Chamei o elevador e ele desceu. Abri a porta. “Bom dia!”, cumprimentei. A moça me olhou, respondeu e logo surgiu uma conversa sobre poluição, ruídos... “Seu apartamento é de frente para a rua. O barulho não a incomoda?”, perguntei.

E ela: “No começo incomoda. Depois a gente acostuma”.

Chegamos ao térreo. Cada um foi para seu lado. Seguiu comigo a observação: “A gente acostuma”. Fiquei pensando: se um dia a barulheira cessar, milhões perderão a concentração no trabalho ou terão insônia por falta de ruído.

O comportamento é comum diante de tantos fatos banais de desrespeito que atravancam o dia a dia com incômodos entulhos. O vizinho que desrespeita nosso sono com ruídos inconvenientes, o furador de filas nos bancos, os que jogam na rua papel e pontas de cigarro que a chuva carrega, entope bueiros e provoca tragédias, o motorista que avança o sinal e ameaça minha segurança. A gente acostuma. E toma os diários desrespeitos como coisa normal.

Sinal aberto para o que se considera pequenos desrespeitos, estes repetem-se com tanta frequência que, em certa medida desligamos nossos alarmes, confiados em que “a gente acostuma”. E quem acostuma nem percebe mais, incorpora o prejuízo, acha normal. E até passa a praticá-los. E quando alguém chama a atenção para os riscos da atitude, surge a frase justificadora, temível irmã gêmea da outra: “Mas todos estão fazendo”.

E tudo desemboca nas águas turvas do “jeitinho brasileiro” da cultura viciada que corrói o futuro, fortalece a corrupção, a falsidade, a mentira. As mazelas. E se algum detalhe der errado e os personagens forem flagrados com a mão na massa, sempre haverá uma cachoeira de dinheiro para contratar um fantástico advogado.

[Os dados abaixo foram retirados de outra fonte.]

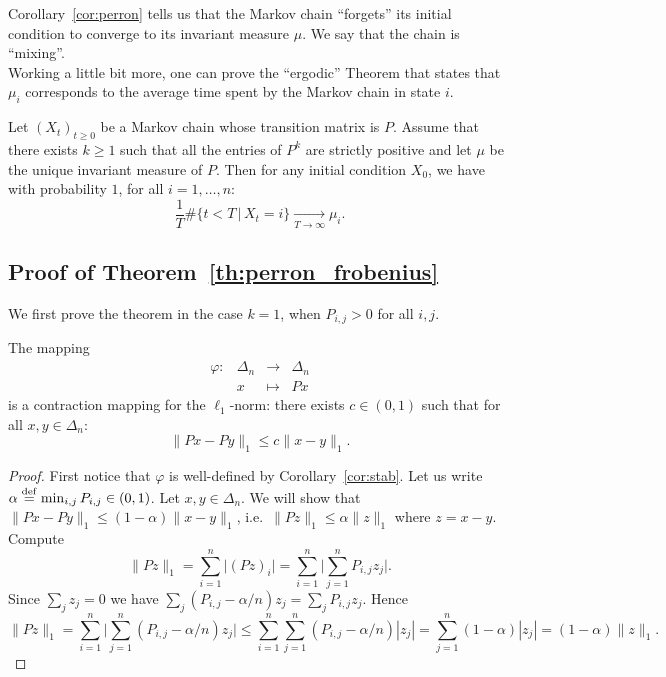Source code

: \documentclass[11pt,nocut]{article}
\begin{document}
Corollary~\ref{cor:perron} tells us that the Markov chain ``forgets'' its initial condition to converge to its invariant measure $\mu$. We say that the chain is ``mixing''. 
\\

Working a little bit more, one can prove the ``ergodic'' Theorem that states that $\mu_i$ corresponds to the average time spent by the Markov chain in state $i$.

\begin{theorem}\label{th:ergodic}
	Let $(X_t)_{t \geq 0}$ be a Markov chain whose transition matrix is $P$.
	Assume that there exists $k \geq 1$ such that all the entries of $P^k$ are strictly positive and let $\mu$ be the unique invariant measure of $P$. Then for any initial condition $X_0$, we have with probability $1$, for all $i=1, \dots, n$:
	$$
	\frac{1}{T} \# \big\{ t < T \, \big| \, X_t = i \big\}
	\xrightarrow[T \to \infty]{} \mu_i.
	$$
\end{theorem}


\subsection{Proof of Theorem~\ref{th:perron_frobenius}}
We first prove the theorem in the case $k=1$, when $P_{i,j} > 0$ for all $i,j$.
\begin{lemma}\label{lem:contract}
	The mapping 
	$$
	\begin{array}{cccc}
		\varphi:& \Delta_n &\to& \Delta_n \\
				& x & \mapsto & Px
	\end{array}
	$$
	is a contraction mapping for the $\ell_1$-norm: there exists $c \in (0,1)$ such that for all $x,y \in \Delta_n$:
	$$
	\| Px - Py \|_1 \leq c \| x-y\|_1.
	$$
\end{lemma}
\begin{proof}
	First notice that $\varphi$ is well-defined by Corollary~\ref{cor:stab}.
	Let us write $\alpha \overset{\rm def}{=} \min_{i,j} P_{i,j} \in (0,1)$.
	Let $x,y \in \Delta_n$. We will show that $\| Px - Py \|_1 \leq (1-\alpha) \| x-y\|_1$, i.e.\ $\|P z\|_1 \leq \alpha \|z\|_1$ where $z = x-y$. Compute
	$$
	\| P z\|_1 
	= \sum_{i=1}^n \big| (Pz)_i \big|
	= \sum_{i=1}^n \Big| \sum_{j=1}^n P_{i,j}z_j \Big|.
	$$
	Since $\sum_{j} z_j = 0$ we have $\sum_j (P_{i,j} - \alpha/n) z_j = \sum_j P_{i,j} z_j$. Hence
	$$
	\| P z\|_1 
	= \sum_{i=1}^n \Big| \sum_{j=1}^n (P_{i,j} - \alpha/n) z_j \Big|
	\leq \sum_{i=1}^n \sum_{j=1}^n (P_{i,j} - \alpha/n) |z_j| 
	= \sum_{j=1}^n (1-\alpha) |z_j|
	= (1-\alpha) \|z\|_1.
	$$
\end{proof}
\end{document}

Desmoralizados pela generalização do “a gente acostuma”, “mas todos estão fazendo” e o “jeitinho brasileiro”, viramos as costas à decência, encorajamos a decadência e retardamos os benefícios do seguro progresso que todos queremos.

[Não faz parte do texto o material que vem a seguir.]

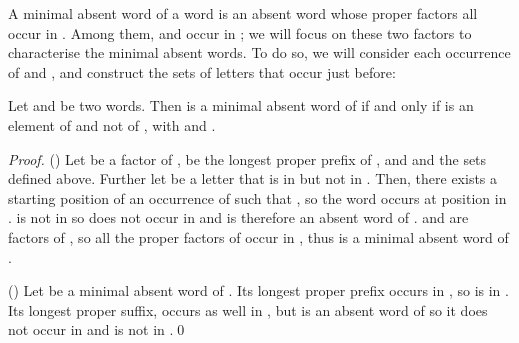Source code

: \documentclass{llncs}
\begin{document}
  A minimal absent word  of a word  is an absent word whose proper factors all occur in .
  Among them,  and  occur in ; we will focus on these two factors to characterise the minimal absent words.
  To do so, we will consider each occurrence of  and , and construct the sets of letters that occur just before:


\begin{lemma}
\label{lem:f1}
  Let  and  be two words. Then  is a minimal absent word of  if and only if  is an element of  and not of , with  and .
\end{lemma}
\begin{proof}
    () Let  be a factor of ,  be the longest proper prefix of , and  and  the sets defined above.
          Further let  be a letter that is in  but not in . Then, there exists a starting position  of an occurrence of 
      such that , so the word  occurs at position  in . 
           is not in  so  does not occur in  and is therefore an absent word of .
           and  are factors of , so all the proper factors of  occur in , thus  is a minimal absent word of .
          
    () Let  be a minimal absent word of . Its longest proper prefix  occurs in , so
       is in . Its longest proper suffix,  occurs as well in , but  is an absent word of  so it does not occur in  and 
       is not in .\qed
\end{proof}
\end{document}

Mais do que nunca, é hora de fazer o inverso, inovar com uma cultura do bem e fazer o correto. Quem sabe nessa cultura “a gente acostuma” porque “todos estão fazendo” e honestidade e transparência serão agora o novo “jeitinho brasileiro”. O lucro será grande. Vale tentar. Comece em casa. É onde também nascem e se educam bons políticos.